NOTE: I realize there's great privilege in even being able to say/feel like one can say no. But, still, many of us need to. And, those of us who are able to must create and protect space for people who can't as readily (due to career stage, identity, socioeconomic and caregiving constraints, etc.). At the same time, those of us who can should also hold accountable the people who have said no for too long and who owe a debt of collective effort and service to our professional and personal spheres.

 
Photo close-up of a t-shirt whose message reads NO is a complete sentence. The styling of the text makes it appear to have been written in black spray paint on the white t-shirt.
The central message, but such a hard one to state. Credit: BGMerkle © 2023

There's a lot of advice about reclaiming and guarding your time. There are also mountains of seemingly contradictory advice about how to be productive. But, little of that advice deals with the crux of the issue: how you decide how you spend your time.

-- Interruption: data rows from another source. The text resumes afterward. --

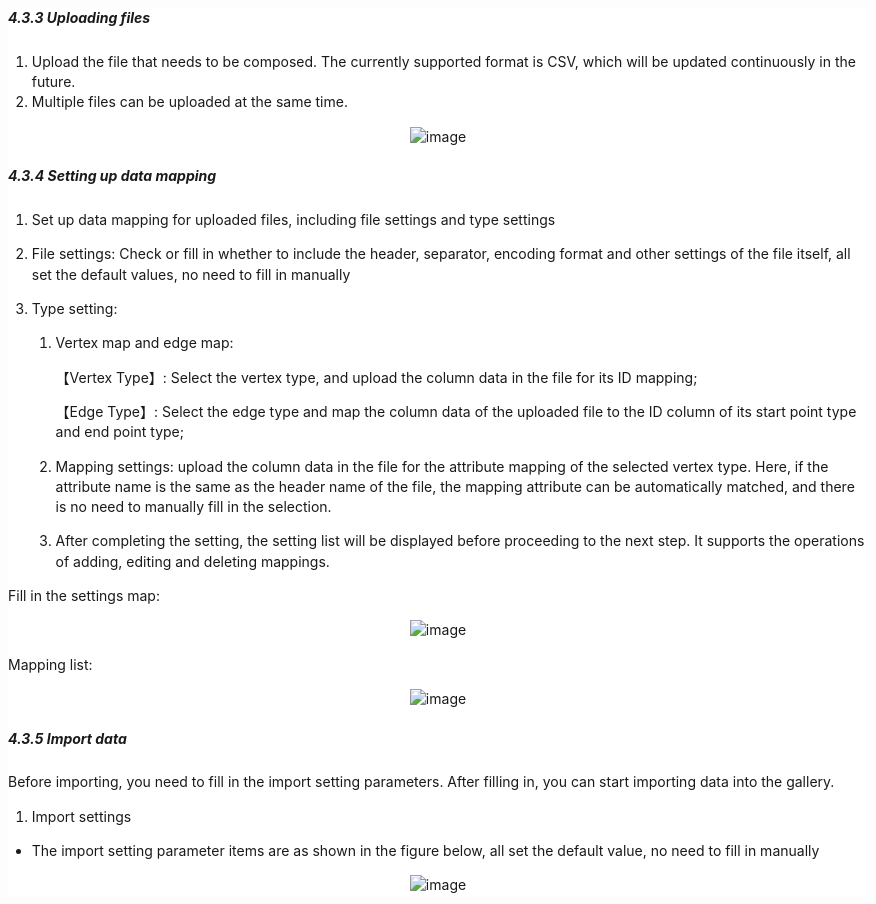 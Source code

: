 
##### 4.3.3 Uploading files
1. Upload the file that needs to be composed. The currently supported format is CSV, which will be updated continuously in the future.
2. Multiple files can be uploaded at the same time.

<center>
  <img src="/docs/images/images-hubble/333上传文件.png" alt="image">
</center>


##### 4.3.4 Setting up data mapping
1. Set up data mapping for uploaded files, including file settings and type settings
2. File settings: Check or fill in whether to include the header, separator, encoding format and other settings of the file itself, all set the default values, no need to fill in manually
3. Type setting:

     1. Vertex map and edge map:

        【Vertex Type】: Select the vertex type, and upload the column data in the file for its ID mapping;

        【Edge Type】: Select the edge type and map the column data of the uploaded file to the ID column of its start point type and end point type;
     2. Mapping settings: upload the column data in the file for the attribute mapping of the selected vertex type. Here, if the attribute name is the same as the header name of the file, the mapping attribute can be automatically matched, and there is no need to manually fill in the selection.
     3. After completing the setting, the setting list will be displayed before proceeding to the next step. It supports the operations of adding, editing and deleting mappings.

Fill in the settings map:

  <center>
      <img src="/docs/images/images-hubble/334设置映射.png" alt="image">
  </center>


Mapping list:

  <center>
    <img src="/docs/images/images-hubble/334设置映射2.png" alt="image">
  </center>


##### 4.3.5 Import data
Before importing, you need to fill in the import setting parameters. After filling in, you can start importing data into the gallery.
1. Import settings
- The import setting parameter items are as shown in the figure below, all set the default value, no need to fill in manually

<center>
  <img src="/docs/images/images-hubble/335导入设置.png" alt="image">
</center>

If you're anything like me and most of the women I work with or mentor, you want to (a) spend your time on work that matters to you and (b) actually make a difference in your field, in your relationships, in the world. For example, nearly everyone I look up to in academia is running one or more programs that actively strive to change the academy for the better, to make it more inclusive, more responsive, more humane.


But, academia is like most of our systems: it was designed for and by a specific subset of humanity, and there's spectacular inertia and a boggling array of distractions built into the ordinary workings of a university.


It can be hard to discern what you should say yes or no to.


Is serving on faculty senate an opportunity to expand your network and weigh in on important policies? Or is it a black hole eating your time and your enthusiasm for the project of higher ed?


Probably, you should sympathize with grad students in other labs who are overworked, underpaid, neglected, held hostage. But, can you (even surreptitiously) actually mentor them out of the hole? Should you (and can you) intervene more overtly?


Maybe you should apply for a president's office fellowship - you'd be on a first-name basis with upper admin and get some (limited) funding for your pet project to improve the university. Or, will you get sucked into endless advisory meetings where no one will listen to your expertise?


Oh! You can apply for/become the next assistant dean of whatnot, so you have a real influence over how things are run, build connections to upper admin, and finally feel like you're making having an impact. But, you might get subsumed by emails, petty office politics, and just grind raw against the admin machinery.


You can just launch something you think is needed, then ask for forgiveness later. You'll probably get to do that important work for years before anyone asks questions. But, how long can you sustain it (and your collaborators' interest in it) without a budget? Without staff? When will you start to resent and avoid it, even though you don't want to shut it down?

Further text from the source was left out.